Saturday marked the end of the Fulbright International Summer Institute (FISI). The fact that I’m still standing (albeit hardly) after two of the most fun, socially invigorating, and intellectually stimulating weeks of my life feels like an accomplishment in and of itself. Somewhere in the blur that was FISI, I managed to:
- learn how to say “cheers” in Bulgarian (Nazdrave!)
- develop an understanding for the complex ethnic tensions that exist in the Balkans
- pick up on the basic rules of “belot,” a popular Bulgarian card game
- study tactics for successful conflict resolution in both interpersonal and international disagreements
- eat dessert after just about every single meal (I know this one is especially impressive)
- teach Bulgarian friends popular American card games and expressions
- hear directly from Israeli and Palestinian ambassadors regarding the conflict in Gaza
- nearly burn my face off in a sauna (thanks, Pradeep)
- meet the lead actor from Don Giovanni
- beat a Bulgarian friend in table tennis
- lose to that same Bulgarian friend in table tennis more times
- disagree on potentially contemptuous topics with tact
- laugh…a lot
- dance a traditional Bulgarian dance
- listen to a Mozart symphony
- learn enough Bulgarian to make a presentation about myself…IN BULGARIAN!!!

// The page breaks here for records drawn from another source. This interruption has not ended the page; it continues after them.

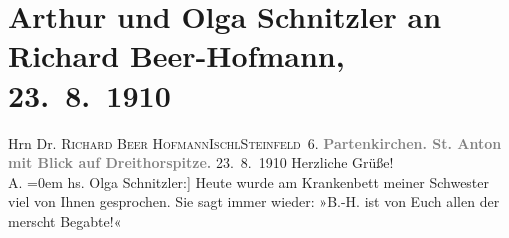 

         
         \renewcommand{\erwaehntePersonen}{Personen: Richard Beer-Hofmann, Elisabeth Steinrück}
         \renewcommand{\erwaehnteOrte}{Orte: Bad Ischl, Dreitorspitze, Frankfurt am Main, Garmisch-Partenkirchen, Heidelberg, Partenkirchen, St. Anton, Steinfeld}
         \renewcommand{\erwaehnteWerke}{Werke: Liebelei. Oper in drei Akten}
               \section[Arthur und Olga Schnitzler an Richard Beer-Hofmann, 23. 8. 1910]{ Arthur und Olga Schnitzler an Richard Beer-Hofmann, 23. 8. 1910}\nopagebreak{}\rehead{ }\begin{ledgroupsized}[t]{13cm}\normalsize\beginnumbering \toendnotes[C]{\smallbreak\pagebreak[2]} 
\toendnotes[C]{\smallbreak}\pstart{}{\pb}Hrn Dr. \textsc{Richard Beer
                     Hofmann}\pend{}\pstart{}\textsc{Ischl}\pend{}\pstart{}\textsc{Steinfeld\strikeout{\textcolor{gray}{gass}} 6}.\pend{}{\bigskip}\pstart
           \noindent{}\centering{}{\pb}\textcolor{gray}{\textbf{Partenkirchen. St. Anton mit Blick auf Dreithorspitze.}}\pend
           \pstart
           \centering{}{\pb}23. 8. 1910\pend
           \pstart
           Herzliche Grüße!{\\[\baselineskip]}\spacefill\mbox{A.}\pend
           \leftskip=0em{}\pstart
           \noindent{}{[}hs. Olga Schnitzler:{]} Heute wurde am Krankenbett meiner Schwester viel von Ihnen gesprochen. Sie sagt
               immer wieder: »B.-H. ist von Euch allen der merscht Begabte!«\pend

\end{ledgroupsized}
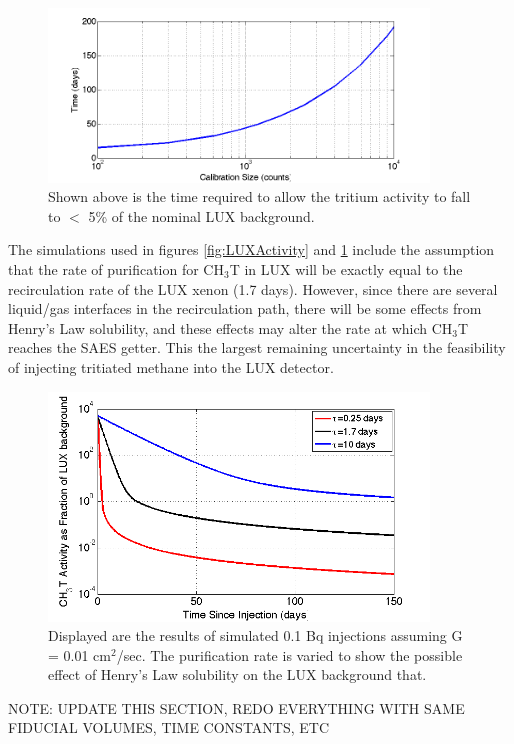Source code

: \begin{figure}[h!]
\centering
\includegraphics[width=0.9\textwidth]{Calibration_length.png}
\caption{Shown above is the time required to allow the tritium activity to fall to $<$ 5\% of the nominal LUX background. }
\label{fig:cal_time}
\end{figure}

The simulations used in figures \ref{fig:LUXActivity} and \ref{fig:cal_time} include the assumption that the rate of purification for CH$_3$T in LUX will be exactly equal to the recirculation rate of the LUX xenon (1.7 days). However, since there are several liquid/gas interfaces in the recirculation path, there will be some effects from Henry's Law solubility, and these effects may alter the rate at which CH$_3$T reaches the SAES getter. This the largest remaining uncertainty in the feasibility of injecting tritiated methane into the LUX detector.

\begin{figure}[H]
\centering
\includegraphics[width=0.9\textwidth]{tau_var_CH3T.png}
\caption{Displayed are the results of simulated 0.1 Bq injections assuming G = 0.01 cm$^2$/sec. The purification rate is varied to show the possible effect of Henry's Law solubility on the LUX background that.}
\label{fig:tau_var}
\end{figure}

NOTE: UPDATE THIS SECTION, REDO EVERYTHING WITH SAME FIDUCIAL VOLUMES, TIME CONSTANTS, ETC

- and most importantly, walk away with a handful of lifelong friendships
FISI friends before dinner
To celebrate the program’s completion, everyone had dinner at the hotel’s Golf Club. After dinner, the dancing started almost immediately with the traditional Bulgarian “Horo.” The Horo is incredibly fun, and is popular at weddings, festivals, parties, and other social gatherings. As you can see in this video, dancers hold hands and follow the steps of a leader who snakes and weaves all over the dance floor. I found I could keep up with the simple patterns pretty well, but once the steps got complicated, the Bulgarians were in a league of their own. I’m hoping that with enough practice, I’ll be able to keep up in the future!
Saying goodbye to my FISI friends was difficult. I didn’t anticipate getting so close to new friends so quickly, but that’s exactly what happened. One thing (of many!) I really enjoyed about the smaller group of friends I spent the most time with was that despite being from all walks of life, we each put forth a genuine effort to understand each other’s backgrounds, experiences, and perspectives, and to share our own. My Bulgarian friend dubbed the Americans in our group “Local Americans.” Unsure why, I asked him to explain what he meant. He said that he could tell we had a strong desire to really understand Bulgarian people, language, and culture, amongst other things. While some other Americans at FISI and otherwise had hung out with exclusively other Americans, he appreciated our curiosity and desire to bond with locals. I’d encourage others to “think local” when they travel. Try local food, learn some phrases in the local language, and strike up conversations with local people; so much can be learned this way.
I went on two tours today in Sofia, that I hope to post about soon. Tomorrow, I head to Macedonia for a couple days, where I will work hard to continue living up to my “Local American” nickname.